**Exercise goal**.
Your task is to give the data again, exactly, with every line intact.

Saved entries

───

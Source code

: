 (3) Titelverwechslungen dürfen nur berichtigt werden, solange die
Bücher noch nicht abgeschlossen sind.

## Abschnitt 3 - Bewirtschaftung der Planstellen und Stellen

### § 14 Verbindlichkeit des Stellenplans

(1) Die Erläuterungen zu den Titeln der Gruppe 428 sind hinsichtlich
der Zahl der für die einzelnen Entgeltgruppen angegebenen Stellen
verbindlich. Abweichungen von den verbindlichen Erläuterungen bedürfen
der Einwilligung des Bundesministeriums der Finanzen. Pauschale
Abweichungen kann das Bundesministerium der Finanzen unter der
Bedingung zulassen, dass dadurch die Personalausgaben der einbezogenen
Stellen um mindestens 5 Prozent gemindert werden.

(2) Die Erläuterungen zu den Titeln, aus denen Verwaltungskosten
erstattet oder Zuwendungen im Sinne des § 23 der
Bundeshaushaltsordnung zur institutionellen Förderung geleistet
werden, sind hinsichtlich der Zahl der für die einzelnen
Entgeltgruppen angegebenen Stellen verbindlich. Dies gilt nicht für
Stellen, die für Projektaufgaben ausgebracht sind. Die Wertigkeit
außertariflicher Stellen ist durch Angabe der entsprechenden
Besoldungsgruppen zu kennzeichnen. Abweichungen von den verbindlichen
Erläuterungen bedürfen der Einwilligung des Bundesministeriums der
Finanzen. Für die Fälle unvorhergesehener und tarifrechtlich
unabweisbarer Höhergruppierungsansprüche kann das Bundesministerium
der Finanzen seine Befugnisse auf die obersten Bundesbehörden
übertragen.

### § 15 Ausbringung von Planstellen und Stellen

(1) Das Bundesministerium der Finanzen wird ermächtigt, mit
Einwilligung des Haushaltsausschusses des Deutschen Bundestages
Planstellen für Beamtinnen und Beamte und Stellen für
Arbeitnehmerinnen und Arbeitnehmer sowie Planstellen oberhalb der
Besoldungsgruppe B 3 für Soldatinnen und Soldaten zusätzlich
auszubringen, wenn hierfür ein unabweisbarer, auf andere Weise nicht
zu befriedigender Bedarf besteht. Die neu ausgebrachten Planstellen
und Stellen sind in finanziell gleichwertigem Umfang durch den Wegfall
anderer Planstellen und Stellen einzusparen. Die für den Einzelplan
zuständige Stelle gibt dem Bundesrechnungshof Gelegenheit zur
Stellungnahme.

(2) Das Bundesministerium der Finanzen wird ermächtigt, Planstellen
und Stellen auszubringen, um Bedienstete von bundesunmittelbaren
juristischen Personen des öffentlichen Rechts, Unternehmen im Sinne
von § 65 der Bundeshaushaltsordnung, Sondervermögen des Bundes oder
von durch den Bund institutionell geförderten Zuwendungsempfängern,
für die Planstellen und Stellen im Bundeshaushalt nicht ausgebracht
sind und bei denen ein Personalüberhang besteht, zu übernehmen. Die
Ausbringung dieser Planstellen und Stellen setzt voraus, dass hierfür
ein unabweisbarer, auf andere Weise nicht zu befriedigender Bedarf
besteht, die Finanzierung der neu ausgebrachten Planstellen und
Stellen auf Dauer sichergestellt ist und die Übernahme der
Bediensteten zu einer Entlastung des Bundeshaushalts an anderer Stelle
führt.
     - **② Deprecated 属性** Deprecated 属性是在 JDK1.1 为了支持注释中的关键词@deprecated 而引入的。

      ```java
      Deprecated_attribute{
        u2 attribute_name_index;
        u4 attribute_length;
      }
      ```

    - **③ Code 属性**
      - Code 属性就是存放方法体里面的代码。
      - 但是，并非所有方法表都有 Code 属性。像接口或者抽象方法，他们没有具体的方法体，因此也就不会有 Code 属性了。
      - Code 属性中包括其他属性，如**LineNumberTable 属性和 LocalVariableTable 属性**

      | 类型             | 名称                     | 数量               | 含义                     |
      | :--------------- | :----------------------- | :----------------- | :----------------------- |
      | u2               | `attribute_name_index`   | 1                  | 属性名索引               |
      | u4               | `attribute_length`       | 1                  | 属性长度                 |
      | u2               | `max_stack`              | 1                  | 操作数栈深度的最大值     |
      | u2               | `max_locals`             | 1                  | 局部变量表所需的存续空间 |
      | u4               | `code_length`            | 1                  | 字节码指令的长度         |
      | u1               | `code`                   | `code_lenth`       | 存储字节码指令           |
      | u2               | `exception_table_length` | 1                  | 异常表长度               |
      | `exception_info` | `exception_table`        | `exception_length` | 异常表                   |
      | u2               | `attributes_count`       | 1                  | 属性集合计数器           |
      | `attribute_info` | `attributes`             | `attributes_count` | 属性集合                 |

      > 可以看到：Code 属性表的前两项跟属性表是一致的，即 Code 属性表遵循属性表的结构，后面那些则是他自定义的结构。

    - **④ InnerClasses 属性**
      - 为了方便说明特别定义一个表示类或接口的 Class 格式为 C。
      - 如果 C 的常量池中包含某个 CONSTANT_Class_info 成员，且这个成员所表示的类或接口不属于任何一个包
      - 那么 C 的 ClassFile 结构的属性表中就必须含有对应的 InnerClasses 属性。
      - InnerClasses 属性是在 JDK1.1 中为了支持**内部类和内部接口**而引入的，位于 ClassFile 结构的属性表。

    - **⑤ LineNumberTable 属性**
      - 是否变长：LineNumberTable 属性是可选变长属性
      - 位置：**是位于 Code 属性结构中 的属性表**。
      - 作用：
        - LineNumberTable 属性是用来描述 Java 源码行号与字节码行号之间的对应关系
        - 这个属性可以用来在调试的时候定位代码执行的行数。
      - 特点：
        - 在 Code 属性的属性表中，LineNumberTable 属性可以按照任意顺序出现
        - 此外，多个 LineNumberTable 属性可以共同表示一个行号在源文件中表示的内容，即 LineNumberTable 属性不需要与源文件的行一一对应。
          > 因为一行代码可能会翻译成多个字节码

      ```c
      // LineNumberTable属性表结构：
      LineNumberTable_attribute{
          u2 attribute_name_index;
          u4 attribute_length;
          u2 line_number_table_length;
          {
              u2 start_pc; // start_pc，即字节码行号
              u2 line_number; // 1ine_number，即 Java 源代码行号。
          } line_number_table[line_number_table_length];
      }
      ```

───

**Answer to the exercise**.
Source code

: (3) Titelverwechslungen dürfen nur berichtigt werden, solange die
Bücher noch nicht abgeschlossen sind.

## Abschnitt 3 - Bewirtschaftung der Planstellen und Stellen

### § 14 Verbindlichkeit des Stellenplans

(1) Die Erläuterungen zu den Titeln der Gruppe 428 sind hinsichtlich
der Zahl der für die einzelnen Entgeltgruppen angegebenen Stellen
verbindlich. Abweichungen von den verbindlichen Erläuterungen bedürfen
der Einwilligung des Bundesministeriums der Finanzen. Pauschale
Abweichungen kann das Bundesministerium der Finanzen unter der
Bedingung zulassen, dass dadurch die Personalausgaben der einbezogenen
Stellen um mindestens 5 Prozent gemindert werden.

(2) Die Erläuterungen zu den Titeln, aus denen Verwaltungskosten
erstattet oder Zuwendungen im Sinne des § 23 der
Bundeshaushaltsordnung zur institutionellen Förderung geleistet
werden, sind hinsichtlich der Zahl der für die einzelnen
Entgeltgruppen angegebenen Stellen verbindlich. Dies gilt nicht für
Stellen, die für Projektaufgaben ausgebracht sind. Die Wertigkeit
außertariflicher Stellen ist durch Angabe der entsprechenden
Besoldungsgruppen zu kennzeichnen. Abweichungen von den verbindlichen
Erläuterungen bedürfen der Einwilligung des Bundesministeriums der
Finanzen. Für die Fälle unvorhergesehener und tarifrechtlich
unabweisbarer Höhergruppierungsansprüche kann das Bundesministerium
der Finanzen seine Befugnisse auf die obersten Bundesbehörden
übertragen.

### § 15 Ausbringung von Planstellen und Stellen

(1) Das Bundesministerium der Finanzen wird ermächtigt, mit
Einwilligung des Haushaltsausschusses des Deutschen Bundestages
Planstellen für Beamtinnen und Beamte und Stellen für
Arbeitnehmerinnen und Arbeitnehmer sowie Planstellen oberhalb der
Besoldungsgruppe B 3 für Soldatinnen und Soldaten zusätzlich
auszubringen, wenn hierfür ein unabweisbarer, auf andere Weise nicht
zu befriedigender Bedarf besteht. Die neu ausgebrachten Planstellen
und Stellen sind in finanziell gleichwertigem Umfang durch den Wegfall
anderer Planstellen und Stellen einzusparen. Die für den Einzelplan
zuständige Stelle gibt dem Bundesrechnungshof Gelegenheit zur
Stellungnahme.

(2) Das Bundesministerium der Finanzen wird ermächtigt, Planstellen
und Stellen auszubringen, um Bedienstete von bundesunmittelbaren
juristischen Personen des öffentlichen Rechts, Unternehmen im Sinne
von § 65 der Bundeshaushaltsordnung, Sondervermögen des Bundes oder
von durch den Bund institutionell geförderten Zuwendungsempfängern,
für die Planstellen und Stellen im Bundeshaushalt nicht ausgebracht
sind und bei denen ein Personalüberhang besteht, zu übernehmen. Die
Ausbringung dieser Planstellen und Stellen setzt voraus, dass hierfür
ein unabweisbarer, auf andere Weise nicht zu befriedigender Bedarf
besteht, die Finanzierung der neu ausgebrachten Planstellen und
Stellen auf Dauer sichergestellt ist und die Übernahme der
Bediensteten zu einer Entlastung des Bundeshaushalts an anderer Stelle
führt.
     - **② Deprecated 属性** Deprecated 属性是在 JDK1.1 为了支持注释中的关键词@deprecated 而引入的。

      ```java
      Deprecated_attribute{
        u2 attribute_name_index;
        u4 attribute_length;
      }
      ```

    - **③ Code 属性**
      - Code 属性就是存放方法体里面的代码。
      - 但是，并非所有方法表都有 Code 属性。像接口或者抽象方法，他们没有具体的方法体，因此也就不会有 Code 属性了。
      - Code 属性中包括其他属性，如**LineNumberTable 属性和 LocalVariableTable 属性**

      | 类型             | 名称                     | 数量               | 含义                     |
      | :--------------- | :----------------------- | :----------------- | :----------------------- |
      | u2               | `attribute_name_index`   | 1                  | 属性名索引               |
      | u4               | `attribute_length`       | 1                  | 属性长度                 |
      | u2               | `max_stack`              | 1                  | 操作数栈深度的最大值     |
      | u2               | `max_locals`             | 1                  | 局部变量表所需的存续空间 |
      | u4               | `code_length`            | 1                  | 字节码指令的长度         |
      | u1               | `code`                   | `code_lenth`       | 存储字节码指令           |
      | u2               | `exception_table_length` | 1                  | 异常表长度               |
      | `exception_info` | `exception_table`        | `exception_length` | 异常表                   |
      | u2               | `attributes_count`       | 1                  | 属性集合计数器           |
      | `attribute_info` | `attributes`             | `attributes_count` | 属性集合                 |

      > 可以看到：Code 属性表的前两项跟属性表是一致的，即 Code 属性表遵循属性表的结构，后面那些则是他自定义的结构。

    - **④ InnerClasses 属性**
      - 为了方便说明特别定义一个表示类或接口的 Class 格式为 C。
      - 如果 C 的常量池中包含某个 CONSTANT_Class_info 成员，且这个成员所表示的类或接口不属于任何一个包
      - 那么 C 的 ClassFile 结构的属性表中就必须含有对应的 InnerClasses 属性。
      - InnerClasses 属性是在 JDK1.1 中为了支持**内部类和内部接口**而引入的，位于 ClassFile 结构的属性表。

    - **⑤ LineNumberTable 属性**
      - 是否变长：LineNumberTable 属性是可选变长属性
      - 位置：**是位于 Code 属性结构中 的属性表**。
      - 作用：
        - LineNumberTable 属性是用来描述 Java 源码行号与字节码行号之间的对应关系
        - 这个属性可以用来在调试的时候定位代码执行的行数。
      - 特点：
        - 在 Code 属性的属性表中，LineNumberTable 属性可以按照任意顺序出现
        - 此外，多个 LineNumberTable 属性可以共同表示一个行号在源文件中表示的内容，即 LineNumberTable 属性不需要与源文件的行一一对应。
          > 因为一行代码可能会翻译成多个字节码

      ```c
      // LineNumberTable属性表结构：
      LineNumberTable_attribute{
          u2 attribute_name_index;
          u4 attribute_length;
          u2 line_number_table_length;
          {
              u2 start_pc; // start_pc，即字节码行号
              u2 line_number; // 1ine_number，即 Java 源代码行号。
          } line_number_table[line_number_table_length];
      }
      ```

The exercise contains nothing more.